Classifying retinal diseases via pyramid vision graph convolutional network for optical coherence tomography images.

Recent advancements have seen a significant focus on using deep neural networks for classifying retinal diseases in optical coherence tomography (OCT) images. However, traditional deep neural networks treat images as grid or sequential structures, limiting their flexibility in capturing irregular and complex objects, resulting in suboptimal performance in practical applications. To address this issue, we propose a novel visual neural network model with a pyramid structure, called pyramid vision graph convolutional networks (PVGCN). This model enhances the correlations between structures by segmenting images into multiple nodes and connecting the nearest nodes. Specifically, it consists of two core components: 1) vision graph block and 2) pyramid structure.

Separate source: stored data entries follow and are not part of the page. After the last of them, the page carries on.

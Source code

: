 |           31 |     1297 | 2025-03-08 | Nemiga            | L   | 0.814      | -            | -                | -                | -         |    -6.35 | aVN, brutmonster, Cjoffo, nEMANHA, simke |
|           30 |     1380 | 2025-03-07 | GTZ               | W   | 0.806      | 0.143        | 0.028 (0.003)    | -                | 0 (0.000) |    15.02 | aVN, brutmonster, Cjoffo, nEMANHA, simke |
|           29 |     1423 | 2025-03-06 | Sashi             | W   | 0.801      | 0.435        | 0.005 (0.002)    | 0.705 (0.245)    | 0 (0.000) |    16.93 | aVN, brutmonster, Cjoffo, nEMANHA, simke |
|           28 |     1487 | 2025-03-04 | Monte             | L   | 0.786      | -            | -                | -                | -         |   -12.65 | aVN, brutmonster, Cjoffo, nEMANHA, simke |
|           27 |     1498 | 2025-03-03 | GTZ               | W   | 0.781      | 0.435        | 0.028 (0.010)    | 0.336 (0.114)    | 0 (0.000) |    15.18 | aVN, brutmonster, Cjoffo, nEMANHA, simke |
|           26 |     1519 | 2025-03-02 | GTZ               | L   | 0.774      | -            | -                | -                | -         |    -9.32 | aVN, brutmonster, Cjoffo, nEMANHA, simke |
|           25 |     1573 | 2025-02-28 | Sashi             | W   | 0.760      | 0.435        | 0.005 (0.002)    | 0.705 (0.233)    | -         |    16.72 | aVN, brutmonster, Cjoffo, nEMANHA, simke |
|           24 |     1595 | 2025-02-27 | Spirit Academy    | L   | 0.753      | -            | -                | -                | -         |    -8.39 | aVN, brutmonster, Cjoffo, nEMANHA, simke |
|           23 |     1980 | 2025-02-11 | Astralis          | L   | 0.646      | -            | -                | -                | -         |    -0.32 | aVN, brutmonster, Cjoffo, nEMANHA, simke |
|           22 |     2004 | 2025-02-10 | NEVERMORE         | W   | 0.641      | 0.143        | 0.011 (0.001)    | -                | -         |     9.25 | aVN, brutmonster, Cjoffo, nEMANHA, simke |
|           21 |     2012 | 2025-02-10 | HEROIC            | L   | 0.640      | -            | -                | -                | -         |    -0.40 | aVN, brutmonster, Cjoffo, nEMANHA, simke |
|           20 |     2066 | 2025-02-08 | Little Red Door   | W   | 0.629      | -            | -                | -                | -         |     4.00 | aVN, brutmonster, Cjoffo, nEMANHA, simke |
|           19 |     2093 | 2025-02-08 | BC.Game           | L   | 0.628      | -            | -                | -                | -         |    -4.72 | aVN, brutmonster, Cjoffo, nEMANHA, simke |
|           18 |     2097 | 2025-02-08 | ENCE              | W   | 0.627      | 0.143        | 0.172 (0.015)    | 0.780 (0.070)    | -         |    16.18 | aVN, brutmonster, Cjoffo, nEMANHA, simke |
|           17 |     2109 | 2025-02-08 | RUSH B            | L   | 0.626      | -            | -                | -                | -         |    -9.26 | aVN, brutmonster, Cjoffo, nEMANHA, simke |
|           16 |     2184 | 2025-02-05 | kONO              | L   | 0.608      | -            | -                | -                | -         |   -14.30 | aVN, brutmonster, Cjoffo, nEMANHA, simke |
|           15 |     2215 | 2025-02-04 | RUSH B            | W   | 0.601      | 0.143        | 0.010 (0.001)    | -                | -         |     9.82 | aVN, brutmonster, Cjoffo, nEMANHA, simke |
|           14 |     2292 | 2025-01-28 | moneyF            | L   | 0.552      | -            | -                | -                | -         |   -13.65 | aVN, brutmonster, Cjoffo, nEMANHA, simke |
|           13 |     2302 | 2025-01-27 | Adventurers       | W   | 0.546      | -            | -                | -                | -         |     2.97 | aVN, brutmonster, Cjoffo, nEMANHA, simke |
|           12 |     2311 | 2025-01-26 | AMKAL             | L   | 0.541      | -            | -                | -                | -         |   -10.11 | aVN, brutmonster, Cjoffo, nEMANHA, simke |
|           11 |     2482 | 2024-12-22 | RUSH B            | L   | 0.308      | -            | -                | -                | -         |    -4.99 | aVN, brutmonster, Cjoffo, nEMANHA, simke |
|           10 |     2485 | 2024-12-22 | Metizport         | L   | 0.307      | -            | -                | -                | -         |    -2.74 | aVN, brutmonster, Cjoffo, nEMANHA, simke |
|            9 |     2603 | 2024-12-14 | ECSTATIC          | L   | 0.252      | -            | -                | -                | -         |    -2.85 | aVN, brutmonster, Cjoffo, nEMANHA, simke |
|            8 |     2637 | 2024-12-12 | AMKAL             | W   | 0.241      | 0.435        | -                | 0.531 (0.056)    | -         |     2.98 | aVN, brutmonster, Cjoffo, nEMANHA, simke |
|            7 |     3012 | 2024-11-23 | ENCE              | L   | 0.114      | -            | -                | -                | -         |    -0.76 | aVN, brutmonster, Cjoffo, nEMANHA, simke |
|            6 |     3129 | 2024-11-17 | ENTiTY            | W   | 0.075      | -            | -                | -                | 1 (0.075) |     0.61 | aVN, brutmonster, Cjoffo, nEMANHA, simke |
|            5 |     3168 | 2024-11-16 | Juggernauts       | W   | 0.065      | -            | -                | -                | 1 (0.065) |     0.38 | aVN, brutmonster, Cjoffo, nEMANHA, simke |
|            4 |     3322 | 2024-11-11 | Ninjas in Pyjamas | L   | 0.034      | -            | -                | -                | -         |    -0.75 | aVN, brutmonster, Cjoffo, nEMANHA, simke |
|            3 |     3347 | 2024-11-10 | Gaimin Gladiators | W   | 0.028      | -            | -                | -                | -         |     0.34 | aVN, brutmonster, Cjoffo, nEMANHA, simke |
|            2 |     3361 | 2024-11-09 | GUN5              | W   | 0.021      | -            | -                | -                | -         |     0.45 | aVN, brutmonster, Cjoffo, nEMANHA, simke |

The vision graph block, composed of a grapher block and a feed-forward network (FFN), uses graph convolution methods to divide the image into multiple regions, treating them as nodes and representing the image as graph data. The graph constructed based on nodes can capture relationships between nodes without positional restrictions, better representing the irregular structure of retinal tissue. The FFN module improves the over-smoothing phenomenon in the grapher stage, enabling more accurate classification. The pyramid structure decomposes OCT images into a series of sub-images at different scales, integrating features at different scales to obtain a comprehensive feature representation of retinal hierarchical structure information. This structure can replace the extraction of higher-dimensional features in a large model by integrating features at different scales, significantly reducing the number of parameters. We conducted extensive experiments on two different datasets. The experimental results show that the proposed PVGCN achieved accuracies of 0.9954 and 0.9787 on the two datasets, respectively, surpassing existing methods. Additionally, the model demonstrated recognition capabilities comparable to those of human experts in the experiments, effectively identifying retinal diseases in OCT images.